In this study, no relationship was found between family income and father’s smoking status. However, higher percentages of paternal smoking and SHS exposure among infants occurred in low-income families than in high-income families. Previous studies showed that lower social class increased the risk of exposure to cigarette smoke in women and children at home23,25,32. Furthermore, paternal smoking was associated with an increased risk of stunting and wasting in children from urban poor families21, and underweight and stunting in rural children in Indonesia22. According to Semba et al.21, the risk of undernutrition in early childhood was due to the fact that a large proportion of family income was used for cigarettes and a small proportion for buying food.

Other than the risk of undernutrition, the high prevalence of smoking in households and exposure to SHS in infants, the current study raises concerns about the risk of cardiovascular diseases (CVDs) at a younger age in Indonesia. Forty-five per cent of CVD deaths in those aged 30–44 years were more likely to be caused by tobacco use. CVDs are the number one cause of death with 558736 each year (36.3% of all deaths). CVD deaths caused by tobacco usage were 147510 or 26% of all CVD deaths each year3. Therefore, it is crucial to control tobacco to prevent and control disability and death caused by CVDs.

Getting smokers to quit would be problematic as smoking is part of the Indonesian culture. To address this, the most effective approach is indirectly asking whether father’s responsibility for their partners and children is of larger cultural value33. Regarding this, community-based smoke-free home initiatives in Yogyakarta, Indonesia, could redefine smoking cessation as a health issue for women and children34. This policy will go hand-in-hand with government regulations prohibiting smoking on public transport and public places, and providing smoking cessation services in hospitals and health centres etc.


A limitation of this study was the small sample size, which led in some cases to wide confidence intervals. Further, we used a questionnaire to measure self-reported SHS and did not objectively measure nicotine or cotinine levels. However, several studies that have relied on self-reports on smoking behaviours found good agreement between cotinine/nicotine levels and self-reports, indicating the suitability of questionnaires as a means of measuring smoking behaviour and exposure3537. The current study also did not include e-cigarettes or heat-not-burn tobacco users in Indonesia. These limitations will need to be addressed in future studies.
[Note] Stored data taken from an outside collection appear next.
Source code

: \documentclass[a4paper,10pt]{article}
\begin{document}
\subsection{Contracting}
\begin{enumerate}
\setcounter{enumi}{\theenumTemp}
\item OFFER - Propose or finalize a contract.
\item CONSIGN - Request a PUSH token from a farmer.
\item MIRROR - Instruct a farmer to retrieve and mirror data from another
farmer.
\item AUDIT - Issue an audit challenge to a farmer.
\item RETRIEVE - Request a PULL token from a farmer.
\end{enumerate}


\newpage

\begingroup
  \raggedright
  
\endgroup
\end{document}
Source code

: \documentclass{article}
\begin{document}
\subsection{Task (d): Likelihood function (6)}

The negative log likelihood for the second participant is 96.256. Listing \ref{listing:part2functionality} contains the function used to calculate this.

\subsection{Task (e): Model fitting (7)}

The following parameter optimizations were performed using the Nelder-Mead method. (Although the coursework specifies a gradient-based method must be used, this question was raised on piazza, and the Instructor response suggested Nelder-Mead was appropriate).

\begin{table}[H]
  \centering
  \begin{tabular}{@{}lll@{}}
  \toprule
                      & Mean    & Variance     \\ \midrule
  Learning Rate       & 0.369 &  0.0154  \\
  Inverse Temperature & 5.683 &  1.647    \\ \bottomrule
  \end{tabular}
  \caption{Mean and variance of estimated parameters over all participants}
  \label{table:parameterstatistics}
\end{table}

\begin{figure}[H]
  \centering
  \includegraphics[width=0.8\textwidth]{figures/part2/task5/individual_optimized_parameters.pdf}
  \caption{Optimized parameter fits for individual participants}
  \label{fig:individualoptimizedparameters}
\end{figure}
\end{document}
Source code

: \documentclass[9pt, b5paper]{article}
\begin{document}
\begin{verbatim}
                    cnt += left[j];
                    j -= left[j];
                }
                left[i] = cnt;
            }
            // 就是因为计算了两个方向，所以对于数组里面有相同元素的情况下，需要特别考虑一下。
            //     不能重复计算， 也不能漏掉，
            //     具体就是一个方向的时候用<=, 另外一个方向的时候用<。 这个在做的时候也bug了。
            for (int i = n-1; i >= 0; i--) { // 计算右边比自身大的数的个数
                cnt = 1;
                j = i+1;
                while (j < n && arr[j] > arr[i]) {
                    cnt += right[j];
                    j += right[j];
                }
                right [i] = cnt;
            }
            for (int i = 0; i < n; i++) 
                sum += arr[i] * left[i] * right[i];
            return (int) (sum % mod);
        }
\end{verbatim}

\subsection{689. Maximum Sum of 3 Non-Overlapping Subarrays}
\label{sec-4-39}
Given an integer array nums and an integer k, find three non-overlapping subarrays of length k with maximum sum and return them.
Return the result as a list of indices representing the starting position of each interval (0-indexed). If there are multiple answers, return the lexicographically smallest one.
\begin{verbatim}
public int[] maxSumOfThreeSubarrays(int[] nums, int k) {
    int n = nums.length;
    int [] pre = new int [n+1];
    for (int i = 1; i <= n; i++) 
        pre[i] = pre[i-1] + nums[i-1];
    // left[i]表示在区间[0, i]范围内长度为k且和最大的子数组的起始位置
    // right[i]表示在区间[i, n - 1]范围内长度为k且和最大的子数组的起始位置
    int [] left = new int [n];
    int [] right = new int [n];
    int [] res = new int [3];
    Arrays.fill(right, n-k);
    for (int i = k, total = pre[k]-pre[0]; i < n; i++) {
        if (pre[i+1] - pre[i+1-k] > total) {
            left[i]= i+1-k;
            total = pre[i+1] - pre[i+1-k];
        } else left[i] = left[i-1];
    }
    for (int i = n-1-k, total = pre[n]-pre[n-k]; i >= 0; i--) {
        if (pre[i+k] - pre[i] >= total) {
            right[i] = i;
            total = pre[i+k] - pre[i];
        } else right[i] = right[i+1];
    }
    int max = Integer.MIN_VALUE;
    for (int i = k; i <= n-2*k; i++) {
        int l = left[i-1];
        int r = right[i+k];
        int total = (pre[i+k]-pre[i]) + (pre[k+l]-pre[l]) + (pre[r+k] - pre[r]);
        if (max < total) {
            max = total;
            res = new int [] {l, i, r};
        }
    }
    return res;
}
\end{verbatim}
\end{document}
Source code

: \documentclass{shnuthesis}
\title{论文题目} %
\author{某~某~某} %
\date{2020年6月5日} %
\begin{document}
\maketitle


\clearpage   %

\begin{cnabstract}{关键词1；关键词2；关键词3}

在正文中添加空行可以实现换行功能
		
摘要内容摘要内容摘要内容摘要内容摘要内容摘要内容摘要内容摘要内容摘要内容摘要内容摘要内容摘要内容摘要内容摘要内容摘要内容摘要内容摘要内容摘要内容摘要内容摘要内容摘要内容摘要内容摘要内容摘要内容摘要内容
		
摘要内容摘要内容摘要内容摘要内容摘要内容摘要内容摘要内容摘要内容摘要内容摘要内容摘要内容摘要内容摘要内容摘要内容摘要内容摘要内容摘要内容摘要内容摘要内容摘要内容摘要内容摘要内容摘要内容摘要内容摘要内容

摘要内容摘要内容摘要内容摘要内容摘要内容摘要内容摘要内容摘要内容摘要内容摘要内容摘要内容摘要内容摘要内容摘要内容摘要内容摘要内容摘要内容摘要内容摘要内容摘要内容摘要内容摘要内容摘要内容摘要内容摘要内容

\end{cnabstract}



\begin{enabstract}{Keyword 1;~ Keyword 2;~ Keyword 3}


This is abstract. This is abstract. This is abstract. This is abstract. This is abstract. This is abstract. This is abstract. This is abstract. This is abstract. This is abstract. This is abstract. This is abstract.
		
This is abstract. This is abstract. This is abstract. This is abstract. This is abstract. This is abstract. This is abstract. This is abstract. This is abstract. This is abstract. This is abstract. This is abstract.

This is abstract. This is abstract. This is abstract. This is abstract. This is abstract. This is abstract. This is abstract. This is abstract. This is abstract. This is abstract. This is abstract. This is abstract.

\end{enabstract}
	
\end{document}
The findings of the present study highlight that infants who are only a few months old and living with smokers are exposed to SHS at home. The father’s educational level, infants having siblings, and/or the number of other household members who smoke affect father’s smoking status and SHS exposure among infants at home. Designing an appropriate anti-smoking education program to target families is recommended. Furthermore, comprehensive tobacco control programmes to increase the adoption of smoke-free homes are likely to be an effective way to reduce SHS exposure and promote decreased cigarette smoking in families with children.